[Problem statement] From the data that follows, copy every line holding the string "color".

--- START ---

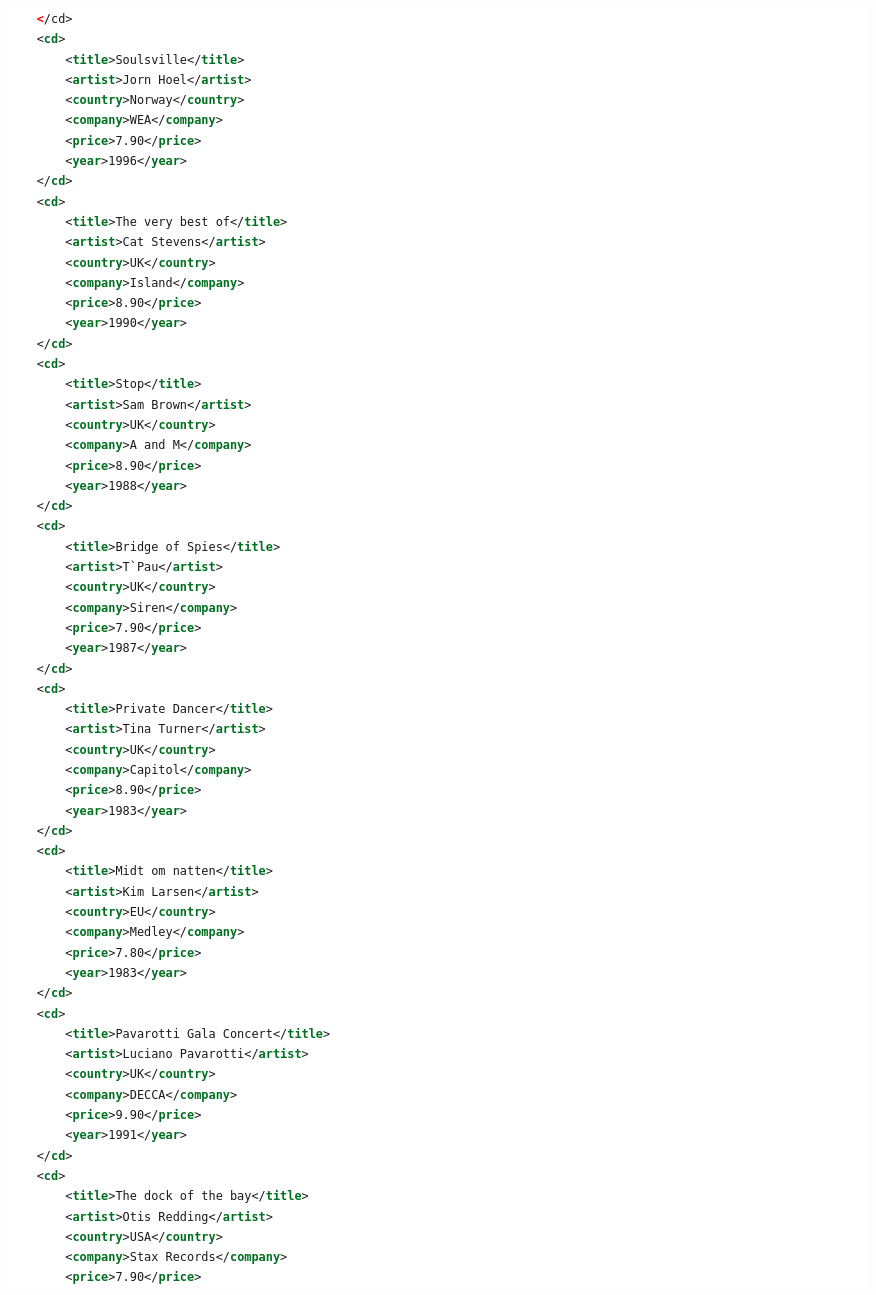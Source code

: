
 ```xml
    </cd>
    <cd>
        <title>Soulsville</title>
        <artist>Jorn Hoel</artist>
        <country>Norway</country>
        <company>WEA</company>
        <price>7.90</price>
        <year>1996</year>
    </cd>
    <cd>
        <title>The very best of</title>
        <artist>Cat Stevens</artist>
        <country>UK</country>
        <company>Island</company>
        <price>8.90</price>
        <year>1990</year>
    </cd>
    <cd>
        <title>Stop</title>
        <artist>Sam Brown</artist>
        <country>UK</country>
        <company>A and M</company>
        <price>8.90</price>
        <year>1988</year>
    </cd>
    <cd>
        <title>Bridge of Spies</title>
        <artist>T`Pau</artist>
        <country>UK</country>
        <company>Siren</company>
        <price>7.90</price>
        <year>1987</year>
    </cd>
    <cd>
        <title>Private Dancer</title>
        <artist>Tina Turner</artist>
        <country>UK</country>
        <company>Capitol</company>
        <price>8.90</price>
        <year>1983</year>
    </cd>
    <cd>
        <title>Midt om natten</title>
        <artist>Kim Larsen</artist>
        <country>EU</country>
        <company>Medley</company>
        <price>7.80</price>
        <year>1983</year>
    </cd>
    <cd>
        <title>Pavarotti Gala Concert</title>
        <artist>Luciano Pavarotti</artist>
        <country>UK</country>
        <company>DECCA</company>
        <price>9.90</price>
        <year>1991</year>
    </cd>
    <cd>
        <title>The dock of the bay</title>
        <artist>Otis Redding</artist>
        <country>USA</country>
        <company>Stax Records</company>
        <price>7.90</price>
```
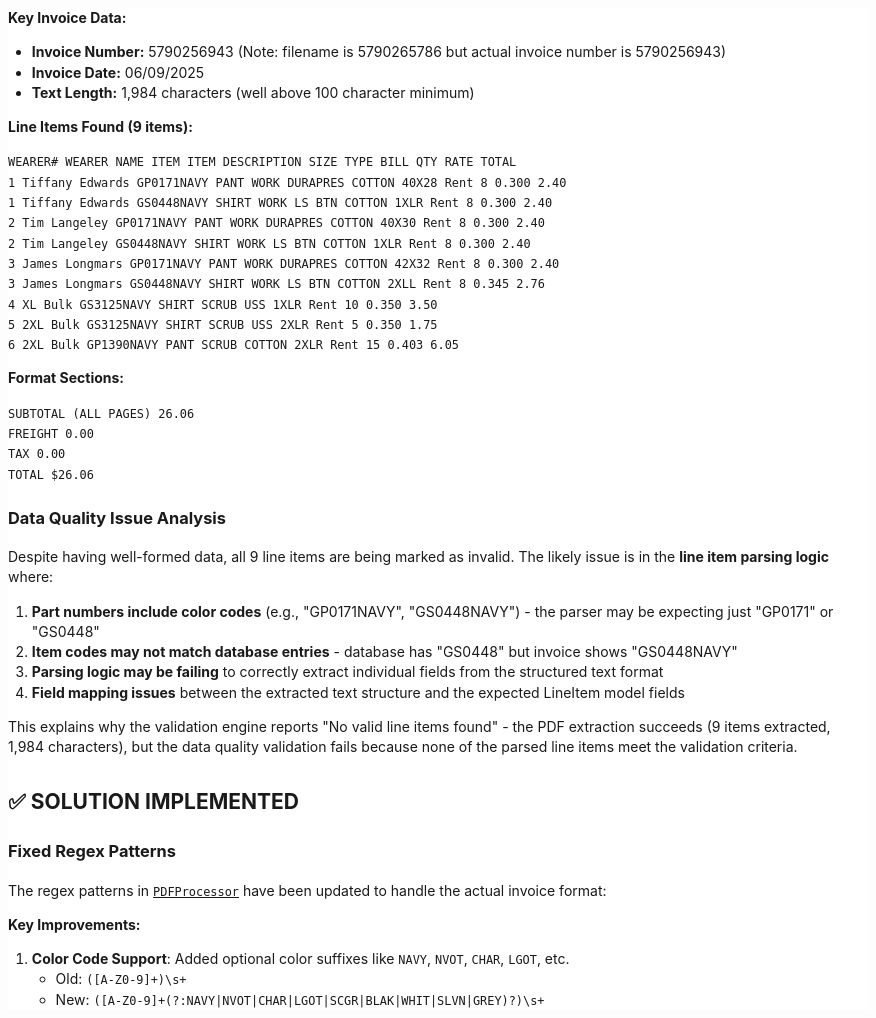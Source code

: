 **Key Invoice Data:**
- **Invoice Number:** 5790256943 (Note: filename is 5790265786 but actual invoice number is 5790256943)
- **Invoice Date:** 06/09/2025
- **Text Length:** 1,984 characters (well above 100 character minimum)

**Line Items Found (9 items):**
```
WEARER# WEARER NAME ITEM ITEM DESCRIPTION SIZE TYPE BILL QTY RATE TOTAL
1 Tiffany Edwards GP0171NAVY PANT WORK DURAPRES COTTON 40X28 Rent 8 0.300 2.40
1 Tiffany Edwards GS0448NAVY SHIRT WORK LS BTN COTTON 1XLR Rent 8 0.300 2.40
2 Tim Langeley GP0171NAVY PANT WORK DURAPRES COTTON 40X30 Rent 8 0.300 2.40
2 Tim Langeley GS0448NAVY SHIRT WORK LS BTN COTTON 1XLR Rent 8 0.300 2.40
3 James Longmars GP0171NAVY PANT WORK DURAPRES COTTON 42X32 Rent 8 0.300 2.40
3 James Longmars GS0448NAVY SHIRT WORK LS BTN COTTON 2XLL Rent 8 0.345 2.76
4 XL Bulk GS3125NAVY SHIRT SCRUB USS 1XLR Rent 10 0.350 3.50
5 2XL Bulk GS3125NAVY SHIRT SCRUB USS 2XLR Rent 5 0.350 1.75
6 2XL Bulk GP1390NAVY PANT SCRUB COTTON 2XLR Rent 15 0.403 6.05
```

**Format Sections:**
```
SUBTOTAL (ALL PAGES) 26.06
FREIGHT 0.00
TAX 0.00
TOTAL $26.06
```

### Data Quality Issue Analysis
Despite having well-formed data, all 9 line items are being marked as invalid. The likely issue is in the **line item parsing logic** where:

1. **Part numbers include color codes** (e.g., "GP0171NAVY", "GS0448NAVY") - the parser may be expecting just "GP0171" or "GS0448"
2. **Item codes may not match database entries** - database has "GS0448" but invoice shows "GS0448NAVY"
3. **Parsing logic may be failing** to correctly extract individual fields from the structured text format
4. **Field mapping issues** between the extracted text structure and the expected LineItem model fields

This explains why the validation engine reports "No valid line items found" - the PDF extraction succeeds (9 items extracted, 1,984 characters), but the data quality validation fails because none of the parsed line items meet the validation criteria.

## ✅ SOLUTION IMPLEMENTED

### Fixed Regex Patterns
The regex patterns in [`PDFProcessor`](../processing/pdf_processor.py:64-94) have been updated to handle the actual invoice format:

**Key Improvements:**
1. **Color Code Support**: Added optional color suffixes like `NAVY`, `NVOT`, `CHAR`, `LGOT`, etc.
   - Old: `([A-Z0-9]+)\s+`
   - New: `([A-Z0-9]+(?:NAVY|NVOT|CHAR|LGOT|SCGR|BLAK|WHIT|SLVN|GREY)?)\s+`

--- END ---

[Reply to the exercise]
1. **Part numbers include color codes** (e.g., "GP0171NAVY", "GS0448NAVY") - the parser may be expecting just "GP0171" or "GS0448"
1. **Color Code Support**: Added optional color suffixes like `NAVY`, `NVOT`, `CHAR`, `LGOT`, etc.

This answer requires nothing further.